Wolfgang, I would suggest converting your ProRes files to uncompress v210 AVI using ffmpeg. Vegas will read those files with full precision, and you could even use Vegas to recompress to XAVC Intra or Long to save space.

ffmpeg -i input_file.mov -vcodec v210 output_file.avi

Another option is to have the Shogun record to DNxHD MXF files, and use Catalyst Browse or Catalyst Prepare convert them to XAVC Intra or XAVC Long, which Vegas can read.

Both of those options will preserve Y' values up to 255, and maintain 10-bit precision. But you should check also that the GH4's HDMI port and the Shogun's recording are mapping levels the same way that the GH4's internal recording does.

In a pinch, ffmpeg can convert from ProRes to 8-bit h.264 with excellent quality.
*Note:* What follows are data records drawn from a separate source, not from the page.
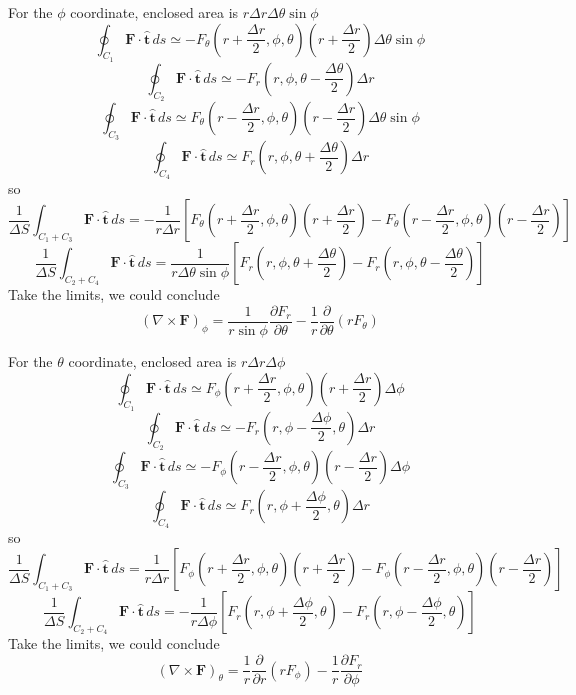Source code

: \documentclass{article}
\begin{document}
\begin{homeworkProblem}
	For the $\phi$ coordinate, enclosed area is $r\Delta r\Delta\theta\sin\phi$
	\[
		\oint_{C_1}\mathbf{F}\cdot\hat{\mathbf{t}}\,ds\simeq-F_\theta\left(r+\frac{\Delta r}{2},\phi,\theta\right)\left(r+\frac{\Delta r}{2}\right)\Delta\theta\sin\phi
	\]
	\[
		\oint_{C_2}\mathbf{F}\cdot\hat{\mathbf{t}}\,ds\simeq-F_r\left(r,\phi,\theta-\frac{\Delta\theta}{2}\right)\Delta r
	\]
	\[
		\oint_{C_3}\mathbf{F}\cdot\hat{\mathbf{t}}\,ds\simeq F_\theta\left(r-\frac{\Delta r}{2},\phi,\theta\right)\left(r-\frac{\Delta r}{2}\right)\Delta\theta\sin\phi
	\]
	\[
		\oint_{C_4}\mathbf{F}\cdot\hat{\mathbf{t}}\,ds\simeq F_r\left(r,\phi,\theta+\frac{\Delta\theta}{2}\right)\Delta r
	\]
	so
	\[
		\frac{1}{\Delta S}\int_{C_1+C_3}\mathbf{F}\cdot\hat{\mathbf{t}}\,ds=-\frac{1}{r\Delta r}\left[F_\theta\left(r+\frac{\Delta r}{2},\phi,\theta\right)\left(r+\frac{\Delta r}{2}\right)-F_\theta\left(r-\frac{\Delta r}{2},\phi,\theta\right)\left(r-\frac{\Delta r}{2}\right)\right]
	\]
	\[
		\frac{1}{\Delta S}\int_{C_2+C_4}\mathbf{F}\cdot\hat{\mathbf{t}}\,ds=\frac{1}{r\Delta\theta\sin\phi}\left[F_r\left(r,\phi,\theta+\frac{\Delta\theta}{2}\right)-F_r\left(r,\phi,\theta-\frac{\Delta\theta}{2}\right)\right]
	\]
	Take the limits, we could conclude
	\[
		(\nabla\times\mathbf{F})_\phi=\frac{1}{r\sin\phi}\frac{\partial F_r}{\partial\theta}-\frac{1}{r}\frac{\partial}{\partial\theta}(rF_\theta)
	\]

	For the $\theta$ coordinate, enclosed area is $r\Delta r\Delta\phi$
	\[
		\oint_{C_1}\mathbf{F}\cdot\hat{\mathbf{t}}\,ds\simeq F_\phi\left(r+\frac{\Delta r}{2},\phi,\theta\right)\left(r+\frac{\Delta r}{2}\right)\Delta\phi
	\]
	\[
		\oint_{C_2}\mathbf{F}\cdot\hat{\mathbf{t}}\,ds\simeq-F_r\left(r,\phi-\frac{\Delta\phi}{2},\theta\right)\Delta r
	\]
	\[
		\oint_{C_3}\mathbf{F}\cdot\hat{\mathbf{t}}\,ds\simeq-F_\phi\left(r-\frac{\Delta r}{2},\phi,\theta\right)\left(r-\frac{\Delta r}{2}\right)\Delta\phi
	\]
	\[
		\oint_{C_4}\mathbf{F}\cdot\hat{\mathbf{t}}\,ds\simeq F_r\left(r,\phi+\frac{\Delta\phi}{2},\theta\right)\Delta r
	\]
	so
	\[
		\frac{1}{\Delta S}\int_{C_1+C_3}\mathbf{F}\cdot\hat{\mathbf{t}}\,ds=\frac{1}{r\Delta r}\left[F_\phi\left(r+\frac{\Delta r}{2},\phi,\theta\right)\left(r+\frac{\Delta r}{2}\right)-F_\phi\left(r-\frac{\Delta r}{2},\phi,\theta\right)\left(r-\frac{\Delta r}{2}\right)\right]
	\]
	\[
		\frac{1}{\Delta S}\int_{C_2+C_4}\mathbf{F}\cdot\hat{\mathbf{t}}\,ds=-\frac{1}{r\Delta\phi}\left[F_r\left(r,\phi+\frac{\Delta\phi}{2},\theta\right)-F_r\left(r,\phi-\frac{\Delta\phi}{2},\theta\right)\right]
	\]
	Take the limits, we could conclude
	\[
		(\nabla\times\mathbf{F})_\theta=\frac{1}{r}\frac{\partial}{\partial r}(rF_\phi)-\frac{1}{r}\frac{\partial F_r}{\partial\phi}
	\]
\end{homeworkProblem}
\end{document}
You won't miss the extra two bits. It's much higher quality than what you get when you try to read ProRes files directly in Vegas.

ffmpeg -i input_file.mov -vcodec libx264 -x264opts qp=14:ipratio=1:pbratio=1:keyint=30:colormatrix=bt709:colorprim=bt709 -pix_fmt yuv420p -acodec aac -strict -2 -b:a 320k output_file.mp4

If Panasonic ever gets around to adding V-Log L to the GH4 and they publish a spec for it, I'll create an IDT for it. I'm not holding my breath. There's already a published spec for V-Log, but that's different from V-Log L.
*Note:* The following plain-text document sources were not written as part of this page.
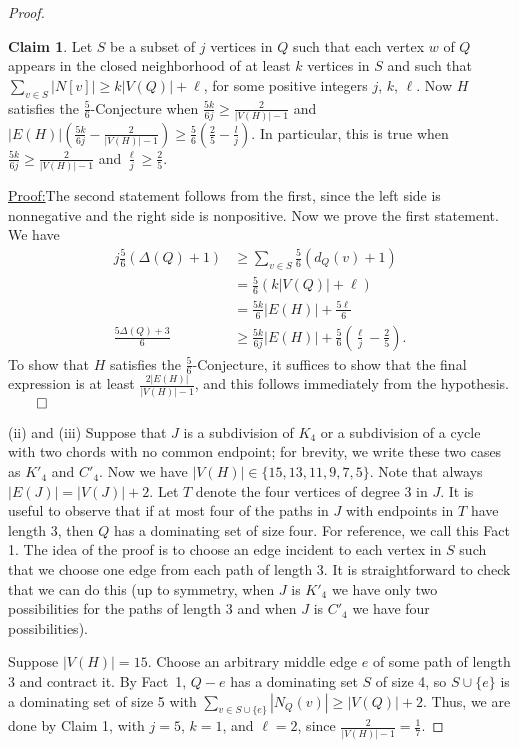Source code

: \documentclass[12pt]{amsart}
\theoremstyle{plain}
\theoremstyle{definition}
\newtheorem{clm}{Claim}
\theoremstyle{remark}
\newenvironment{claimproof}[1]{\par\noindent\underline{Proof:}\space#1}{\leavevmode\unskip\penalty9999
\hbox{}\nobreak\hfill\quad\hbox{$\qed$}}
\begin{document}
\begin{proof}
\begin{clm}
Let $S$ be a subset of $j$ vertices in $Q$ such that each vertex $w$ of $Q$ appears in
the closed neighborhood of at least $k$ vertices in $S$ 
and such that $\sum_{v\in S}|N[v]|\ge k|V(Q)|+\ell$, for some positive integers
$j$, $k$, $\ell$.  Now $H$ satisfies the $\frac56$-Conjecture when $\frac{5k}{6j}\ge
\frac2{|V(H)|-1}$ and $|E(H)|(\frac{5k}{6j} - \frac2{|V(H)|-1}) \ge
\frac56\left(\frac25 - \frac{l}j\right)$.  In particular, this is true when
$\frac{5k}{6j}\ge \frac2{|V(H)|-1}$ and $\frac{\ell}{j}\ge\frac25$. 
\end{clm}
\begin{claimproof}
The second statement follows from the first, since the left side is nonnegative
and the right side is nonpositive.  Now we prove the first statement.
We have 
\begin{align*}
j\frac56(\Delta(Q)+1) &\ge \sum_{v \in S}\frac56(d_Q(v)+1)\\ 
& = \frac56(k|V(Q)|+\ell) \\ 
&= \frac{5k}6|E(H)|+\frac{5\ell}6\\
\frac{5\Delta(Q)+3}6 &\ge
\frac{5k}{6j}|E(H)|+\frac{5}6\left(\frac{\ell}{j}-\frac25\right).
\end{align*}
To show that $H$ satisfies the $\frac56$-Conjecture,
it suffices to show that the final expression is at least
$\frac{2|E(H)|}{|V(H)|-1}$, and this follows immediately from the hypothesis.
\end{claimproof}


(ii) and (iii) Suppose that $J$ is a subdivision of $K_4$ or a subdivision
of a cycle with two chords with no common endpoint; for brevity, we write these
two cases as $K'_4$ and $C'_4$.  Now we have
$|V(H)|\in\{15,13,11,9,7,5\}$.  Note that always $|E(J)|=|V(J)|+2$.  Let $T$
denote the four vertices of degree 3 in $J$.
It is useful to observe that if at most four of the paths in $J$ with endpoints in
$T$ have length 3, then $Q$ has a dominating set of size four.  For reference,
we call this Fact 1.  The idea of the proof is to
choose an edge incident to each vertex in $S$ such that we choose one edge from
each path of length 3.  It is straightforward to check that we can do this (up
to symmetry, when $J$ is $K'_4$ we have only two possibilities for the paths of
length 3 and when $J$ is $C'_4$ we have four possibilities).

Suppose $|V(H)|=15$.  Choose an arbitrary middle edge $e$ of some path of length
3 and contract it. By Fact~1, $Q-e$ has a dominating set $S$ of size 4, so
$S\cup\{e\}$ is a dominating set of size 5 with $\sum_{v\in
S\cup\{e\}}|N_Q(v)|\ge |V(Q)|+2$.  Thus, we are done by Claim 1, with $j=5$,
$k=1$, and $\ell=2$, since $\frac2{|V(H)|-1}=\frac17$.


\end{proof}
\end{document}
"If Panasonic ever gets around to adding V-Log L to the GH4 and they publish a spec for it, I'll create an IDT for it. I'm not holding my breath. There's already a published spec for V-Log, but that's different from V-Log L."

That will be great! Thank you for that. Let us hope that Panasonic delivers the v-log l in an upcoming firmware update.

For the other points - sure, I could also convert the ProRes to v210, I know that Vegas will read that in 10bit. Would result in huge files and be a two step conversion again to XAVC - even if XAVC would be great since it can also have 10bit - but I have not found any converter yet that can do that from ProRes.

The Shogun can record to DNxHR files (not HD for UHD) - but as far as I seen that is not decoded as 10bit in Vegas but in 8bit only. And maybe I am wrong, but I think that the Prepare is not able to import DNxHR too. I have to check that again.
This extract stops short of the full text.